Yep, all I need is the night light to grab beers out of the fridge. The kids leave thier bikes, rollerblades and scooters in the middle of the floor and I hate the noise and flickering of the huge shop lights.

I tried to put a motions sensor on the light switch for teh garage, but the lights were over the operating range of the switch and the whole thing got very hot when in operation. I took it out and put it in the storage room where there are two incans haning from the ceeling.

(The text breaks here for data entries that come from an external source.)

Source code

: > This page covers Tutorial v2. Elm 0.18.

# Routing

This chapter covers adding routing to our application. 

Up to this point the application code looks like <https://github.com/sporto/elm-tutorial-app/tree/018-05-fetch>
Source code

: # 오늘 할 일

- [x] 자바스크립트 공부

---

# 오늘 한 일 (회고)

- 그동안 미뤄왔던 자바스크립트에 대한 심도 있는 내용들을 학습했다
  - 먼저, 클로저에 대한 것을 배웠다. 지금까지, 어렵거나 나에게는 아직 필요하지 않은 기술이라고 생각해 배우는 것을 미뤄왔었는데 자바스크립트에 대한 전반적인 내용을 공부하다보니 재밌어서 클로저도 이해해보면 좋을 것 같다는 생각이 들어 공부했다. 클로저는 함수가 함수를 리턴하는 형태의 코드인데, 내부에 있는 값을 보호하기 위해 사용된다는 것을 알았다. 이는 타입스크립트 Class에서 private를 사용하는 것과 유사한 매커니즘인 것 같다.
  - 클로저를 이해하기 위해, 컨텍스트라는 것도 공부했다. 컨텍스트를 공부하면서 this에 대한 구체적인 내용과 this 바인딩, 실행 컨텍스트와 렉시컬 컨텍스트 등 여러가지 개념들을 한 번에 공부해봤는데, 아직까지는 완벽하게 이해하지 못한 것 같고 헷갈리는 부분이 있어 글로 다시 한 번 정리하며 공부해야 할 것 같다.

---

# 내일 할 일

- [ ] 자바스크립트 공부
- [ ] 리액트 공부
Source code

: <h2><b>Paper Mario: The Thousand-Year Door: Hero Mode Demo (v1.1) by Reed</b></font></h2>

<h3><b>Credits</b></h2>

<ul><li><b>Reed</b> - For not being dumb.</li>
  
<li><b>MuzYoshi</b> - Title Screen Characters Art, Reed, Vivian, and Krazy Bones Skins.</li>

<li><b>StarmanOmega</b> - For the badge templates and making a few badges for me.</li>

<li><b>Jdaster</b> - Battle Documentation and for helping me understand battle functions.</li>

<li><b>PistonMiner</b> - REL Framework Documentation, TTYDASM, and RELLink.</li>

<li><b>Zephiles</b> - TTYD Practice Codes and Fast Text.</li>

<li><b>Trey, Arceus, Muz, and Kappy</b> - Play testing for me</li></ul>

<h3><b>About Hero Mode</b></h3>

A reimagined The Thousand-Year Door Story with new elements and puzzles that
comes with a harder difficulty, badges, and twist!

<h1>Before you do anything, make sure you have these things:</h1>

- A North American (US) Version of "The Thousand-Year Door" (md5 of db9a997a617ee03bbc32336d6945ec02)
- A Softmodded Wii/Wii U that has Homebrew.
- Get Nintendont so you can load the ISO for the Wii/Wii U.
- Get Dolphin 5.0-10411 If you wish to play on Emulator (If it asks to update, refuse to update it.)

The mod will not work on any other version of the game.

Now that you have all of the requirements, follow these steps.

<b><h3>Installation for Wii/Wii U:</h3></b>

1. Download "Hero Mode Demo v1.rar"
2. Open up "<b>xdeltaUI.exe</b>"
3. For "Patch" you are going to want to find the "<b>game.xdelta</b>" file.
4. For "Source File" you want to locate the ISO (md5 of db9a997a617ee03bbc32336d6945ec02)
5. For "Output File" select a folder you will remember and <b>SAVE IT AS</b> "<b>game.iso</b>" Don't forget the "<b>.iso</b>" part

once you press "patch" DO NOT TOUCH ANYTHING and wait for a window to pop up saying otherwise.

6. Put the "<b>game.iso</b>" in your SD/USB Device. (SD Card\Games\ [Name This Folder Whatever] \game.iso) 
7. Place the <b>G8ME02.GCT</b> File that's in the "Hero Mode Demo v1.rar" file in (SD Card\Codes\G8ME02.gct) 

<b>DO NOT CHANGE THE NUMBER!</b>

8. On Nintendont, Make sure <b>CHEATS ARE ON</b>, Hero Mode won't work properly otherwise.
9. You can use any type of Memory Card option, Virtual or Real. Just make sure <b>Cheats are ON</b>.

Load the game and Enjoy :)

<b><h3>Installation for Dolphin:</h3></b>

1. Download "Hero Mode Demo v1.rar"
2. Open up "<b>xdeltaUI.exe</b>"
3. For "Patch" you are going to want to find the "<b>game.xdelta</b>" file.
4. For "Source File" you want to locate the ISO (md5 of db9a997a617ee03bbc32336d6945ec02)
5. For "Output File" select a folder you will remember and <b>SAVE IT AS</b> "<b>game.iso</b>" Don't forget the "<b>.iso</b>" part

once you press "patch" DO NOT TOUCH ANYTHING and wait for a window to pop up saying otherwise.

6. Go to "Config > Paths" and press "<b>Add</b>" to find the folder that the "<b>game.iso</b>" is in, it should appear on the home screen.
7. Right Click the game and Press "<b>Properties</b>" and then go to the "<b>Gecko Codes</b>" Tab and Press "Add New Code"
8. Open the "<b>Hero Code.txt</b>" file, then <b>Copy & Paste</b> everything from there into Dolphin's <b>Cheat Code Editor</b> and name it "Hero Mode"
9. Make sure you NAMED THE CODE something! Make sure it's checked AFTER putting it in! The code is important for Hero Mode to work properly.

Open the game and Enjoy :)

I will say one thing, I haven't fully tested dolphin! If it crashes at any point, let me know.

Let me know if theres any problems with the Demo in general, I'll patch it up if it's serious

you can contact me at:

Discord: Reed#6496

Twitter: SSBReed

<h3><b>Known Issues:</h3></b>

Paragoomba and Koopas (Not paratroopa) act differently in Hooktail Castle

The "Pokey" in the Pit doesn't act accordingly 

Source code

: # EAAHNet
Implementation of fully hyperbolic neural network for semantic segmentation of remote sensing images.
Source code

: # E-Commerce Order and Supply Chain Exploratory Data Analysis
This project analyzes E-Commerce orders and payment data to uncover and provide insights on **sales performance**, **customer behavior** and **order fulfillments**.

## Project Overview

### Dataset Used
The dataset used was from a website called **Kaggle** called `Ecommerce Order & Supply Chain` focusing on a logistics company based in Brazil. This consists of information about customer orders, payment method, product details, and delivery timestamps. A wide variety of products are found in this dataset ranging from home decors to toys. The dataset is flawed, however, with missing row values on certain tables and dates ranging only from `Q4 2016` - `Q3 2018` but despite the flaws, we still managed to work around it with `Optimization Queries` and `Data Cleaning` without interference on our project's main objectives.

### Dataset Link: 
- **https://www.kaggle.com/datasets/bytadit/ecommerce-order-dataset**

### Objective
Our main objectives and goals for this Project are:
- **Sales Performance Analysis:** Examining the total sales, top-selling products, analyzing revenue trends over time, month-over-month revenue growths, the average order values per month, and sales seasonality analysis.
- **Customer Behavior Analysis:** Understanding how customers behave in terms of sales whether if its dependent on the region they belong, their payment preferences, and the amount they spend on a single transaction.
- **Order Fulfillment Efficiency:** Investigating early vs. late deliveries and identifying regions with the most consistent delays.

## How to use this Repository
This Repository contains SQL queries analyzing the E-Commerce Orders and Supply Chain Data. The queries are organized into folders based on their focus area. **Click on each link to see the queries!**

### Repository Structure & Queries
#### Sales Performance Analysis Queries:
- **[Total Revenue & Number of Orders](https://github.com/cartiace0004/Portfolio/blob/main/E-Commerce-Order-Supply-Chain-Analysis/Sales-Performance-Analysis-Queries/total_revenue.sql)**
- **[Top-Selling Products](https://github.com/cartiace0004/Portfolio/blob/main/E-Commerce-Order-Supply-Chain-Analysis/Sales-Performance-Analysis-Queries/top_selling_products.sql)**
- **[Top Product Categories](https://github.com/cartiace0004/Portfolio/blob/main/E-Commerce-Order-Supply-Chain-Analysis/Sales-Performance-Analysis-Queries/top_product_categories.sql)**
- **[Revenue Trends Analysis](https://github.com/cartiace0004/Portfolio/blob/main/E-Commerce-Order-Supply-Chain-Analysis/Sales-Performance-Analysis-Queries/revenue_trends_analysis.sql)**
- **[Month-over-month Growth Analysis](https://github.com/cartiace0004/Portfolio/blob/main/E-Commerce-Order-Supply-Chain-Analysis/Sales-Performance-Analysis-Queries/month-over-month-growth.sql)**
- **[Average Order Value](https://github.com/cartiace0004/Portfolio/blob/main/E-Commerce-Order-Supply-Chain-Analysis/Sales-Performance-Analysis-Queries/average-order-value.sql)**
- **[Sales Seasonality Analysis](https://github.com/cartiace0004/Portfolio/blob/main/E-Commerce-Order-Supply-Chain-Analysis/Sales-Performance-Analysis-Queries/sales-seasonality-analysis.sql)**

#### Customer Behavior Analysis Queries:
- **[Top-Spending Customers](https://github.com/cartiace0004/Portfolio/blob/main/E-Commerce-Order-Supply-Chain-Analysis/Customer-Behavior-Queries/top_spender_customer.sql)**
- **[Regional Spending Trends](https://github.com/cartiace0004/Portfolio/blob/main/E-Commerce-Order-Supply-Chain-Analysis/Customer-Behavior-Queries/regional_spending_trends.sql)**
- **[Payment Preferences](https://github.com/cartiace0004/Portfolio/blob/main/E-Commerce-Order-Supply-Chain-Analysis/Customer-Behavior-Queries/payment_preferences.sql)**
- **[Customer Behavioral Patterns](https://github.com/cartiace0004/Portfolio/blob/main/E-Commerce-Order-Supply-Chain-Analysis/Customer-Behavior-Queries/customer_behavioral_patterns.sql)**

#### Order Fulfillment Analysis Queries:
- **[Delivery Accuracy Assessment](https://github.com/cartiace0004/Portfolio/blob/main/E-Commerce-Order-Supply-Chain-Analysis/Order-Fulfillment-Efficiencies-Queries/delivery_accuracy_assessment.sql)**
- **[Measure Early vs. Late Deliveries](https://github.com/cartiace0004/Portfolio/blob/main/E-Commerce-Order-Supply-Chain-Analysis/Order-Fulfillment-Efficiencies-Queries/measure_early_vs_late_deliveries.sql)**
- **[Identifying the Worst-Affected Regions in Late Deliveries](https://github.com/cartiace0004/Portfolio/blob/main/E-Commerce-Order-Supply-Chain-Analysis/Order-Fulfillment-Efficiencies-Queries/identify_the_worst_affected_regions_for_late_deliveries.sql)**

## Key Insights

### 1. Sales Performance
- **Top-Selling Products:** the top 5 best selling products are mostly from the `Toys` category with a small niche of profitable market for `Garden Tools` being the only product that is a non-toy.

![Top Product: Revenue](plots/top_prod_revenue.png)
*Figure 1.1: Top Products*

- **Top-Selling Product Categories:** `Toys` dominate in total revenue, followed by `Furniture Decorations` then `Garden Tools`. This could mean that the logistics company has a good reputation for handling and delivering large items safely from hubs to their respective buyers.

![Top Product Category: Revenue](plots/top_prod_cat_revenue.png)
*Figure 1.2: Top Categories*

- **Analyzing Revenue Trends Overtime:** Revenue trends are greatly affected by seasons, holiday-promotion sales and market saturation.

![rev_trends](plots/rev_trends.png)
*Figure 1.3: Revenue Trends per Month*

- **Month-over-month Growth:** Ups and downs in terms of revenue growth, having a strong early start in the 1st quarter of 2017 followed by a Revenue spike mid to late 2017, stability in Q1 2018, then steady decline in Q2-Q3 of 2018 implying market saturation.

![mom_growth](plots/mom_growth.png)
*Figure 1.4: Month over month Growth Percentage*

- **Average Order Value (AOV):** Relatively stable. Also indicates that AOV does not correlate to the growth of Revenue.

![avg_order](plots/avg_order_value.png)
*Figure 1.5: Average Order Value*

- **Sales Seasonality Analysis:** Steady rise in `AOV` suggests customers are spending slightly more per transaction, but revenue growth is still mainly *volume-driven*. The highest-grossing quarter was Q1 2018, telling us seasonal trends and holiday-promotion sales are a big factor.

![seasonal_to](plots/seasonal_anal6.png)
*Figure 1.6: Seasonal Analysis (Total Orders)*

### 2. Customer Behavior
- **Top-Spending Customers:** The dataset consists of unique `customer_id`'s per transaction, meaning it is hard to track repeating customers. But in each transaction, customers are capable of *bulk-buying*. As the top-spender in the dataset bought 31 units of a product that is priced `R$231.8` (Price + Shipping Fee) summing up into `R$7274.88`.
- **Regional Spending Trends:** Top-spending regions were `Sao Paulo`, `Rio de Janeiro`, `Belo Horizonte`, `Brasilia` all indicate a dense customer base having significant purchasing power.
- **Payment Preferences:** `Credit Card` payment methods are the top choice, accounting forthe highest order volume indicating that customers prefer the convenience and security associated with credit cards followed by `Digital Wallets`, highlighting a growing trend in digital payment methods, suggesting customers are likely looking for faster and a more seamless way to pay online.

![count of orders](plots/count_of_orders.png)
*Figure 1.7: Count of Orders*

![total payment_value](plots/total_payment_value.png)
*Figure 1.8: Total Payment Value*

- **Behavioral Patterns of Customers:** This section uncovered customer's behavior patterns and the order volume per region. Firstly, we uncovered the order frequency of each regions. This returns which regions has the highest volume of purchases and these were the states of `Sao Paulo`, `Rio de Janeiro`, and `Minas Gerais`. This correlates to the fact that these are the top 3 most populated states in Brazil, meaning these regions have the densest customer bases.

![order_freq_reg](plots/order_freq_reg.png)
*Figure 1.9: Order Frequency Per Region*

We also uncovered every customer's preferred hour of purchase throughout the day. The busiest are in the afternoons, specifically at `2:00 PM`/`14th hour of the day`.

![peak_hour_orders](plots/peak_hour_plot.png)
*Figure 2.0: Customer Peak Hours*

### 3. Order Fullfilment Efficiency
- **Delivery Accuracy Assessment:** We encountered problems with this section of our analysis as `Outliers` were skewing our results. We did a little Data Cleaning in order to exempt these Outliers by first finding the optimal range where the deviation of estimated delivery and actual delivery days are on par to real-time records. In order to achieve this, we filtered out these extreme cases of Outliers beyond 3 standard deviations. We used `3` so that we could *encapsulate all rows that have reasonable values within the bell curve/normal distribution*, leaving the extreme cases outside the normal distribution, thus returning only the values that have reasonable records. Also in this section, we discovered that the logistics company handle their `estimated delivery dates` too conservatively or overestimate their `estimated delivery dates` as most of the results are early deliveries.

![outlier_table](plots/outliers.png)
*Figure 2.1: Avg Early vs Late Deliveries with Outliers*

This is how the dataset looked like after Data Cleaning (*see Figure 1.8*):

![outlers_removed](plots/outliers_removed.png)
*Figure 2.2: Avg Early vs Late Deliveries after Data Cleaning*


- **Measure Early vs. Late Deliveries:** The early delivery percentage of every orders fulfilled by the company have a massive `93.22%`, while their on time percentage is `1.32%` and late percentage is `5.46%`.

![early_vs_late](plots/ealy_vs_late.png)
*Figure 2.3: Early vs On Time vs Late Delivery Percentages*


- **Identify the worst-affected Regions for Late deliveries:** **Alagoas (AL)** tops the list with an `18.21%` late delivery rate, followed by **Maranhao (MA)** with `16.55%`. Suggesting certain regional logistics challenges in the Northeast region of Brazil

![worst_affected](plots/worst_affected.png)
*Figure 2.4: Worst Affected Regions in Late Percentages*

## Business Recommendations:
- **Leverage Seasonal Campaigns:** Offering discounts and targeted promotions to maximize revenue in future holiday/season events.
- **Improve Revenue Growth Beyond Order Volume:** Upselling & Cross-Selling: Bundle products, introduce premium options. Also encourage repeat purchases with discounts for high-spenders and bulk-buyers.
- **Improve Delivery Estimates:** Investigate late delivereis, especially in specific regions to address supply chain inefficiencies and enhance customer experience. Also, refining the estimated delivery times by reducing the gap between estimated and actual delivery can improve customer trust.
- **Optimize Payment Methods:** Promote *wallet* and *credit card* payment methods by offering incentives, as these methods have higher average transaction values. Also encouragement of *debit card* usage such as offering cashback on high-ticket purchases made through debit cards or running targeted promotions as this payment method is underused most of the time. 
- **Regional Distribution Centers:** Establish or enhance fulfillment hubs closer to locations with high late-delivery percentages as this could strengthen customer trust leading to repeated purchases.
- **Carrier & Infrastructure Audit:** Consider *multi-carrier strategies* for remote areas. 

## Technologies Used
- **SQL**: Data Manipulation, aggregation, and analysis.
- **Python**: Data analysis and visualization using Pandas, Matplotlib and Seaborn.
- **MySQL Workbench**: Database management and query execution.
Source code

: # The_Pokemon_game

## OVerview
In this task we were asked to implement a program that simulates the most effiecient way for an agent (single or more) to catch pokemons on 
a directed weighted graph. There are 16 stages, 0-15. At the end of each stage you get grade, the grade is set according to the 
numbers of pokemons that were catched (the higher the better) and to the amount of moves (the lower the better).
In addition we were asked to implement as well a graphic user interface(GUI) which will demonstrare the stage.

I need the shop lights for washing the vehicles in teh winter time, tinkering in the garage and restocking the "cooler". (if you know what I mean) But I would love to have lights on all the time out there, espscially if it is free light from solar.

Veto,

OK, I follow your math, which means it is right, or I'm really clueless. No opinion on it either way at this point, which might mean I am clueless. :sssh: I'm thinking a larger cell might be needed to run them 24 hours a day. I'm guessing at least 16 on the batteries and 8 on the pannel itself while also charging the batteries. I can see already that my best bet is to add both a motion and a photo sensor. Either that or cover the whole roof with solar panels. :)

I have been looking on the internet for solar panels that are under $80. I need to cap my project at $200 or so. I'm still looking at either 3 or 6 Cree emitters running off of a motorcycle size 12v battery. What I was thinking about was the drop-in reflector and regulated 3w CREEfrom Dealextream. I have the battery and cable, and can fassion my own mounting hardware from junk in the garage. All I need to do is get a panel ($?), the emitters ([email protected]) and any regulation and charging of my circut. Now add the photoelectic sensor and the motion sensor. Think it is doable?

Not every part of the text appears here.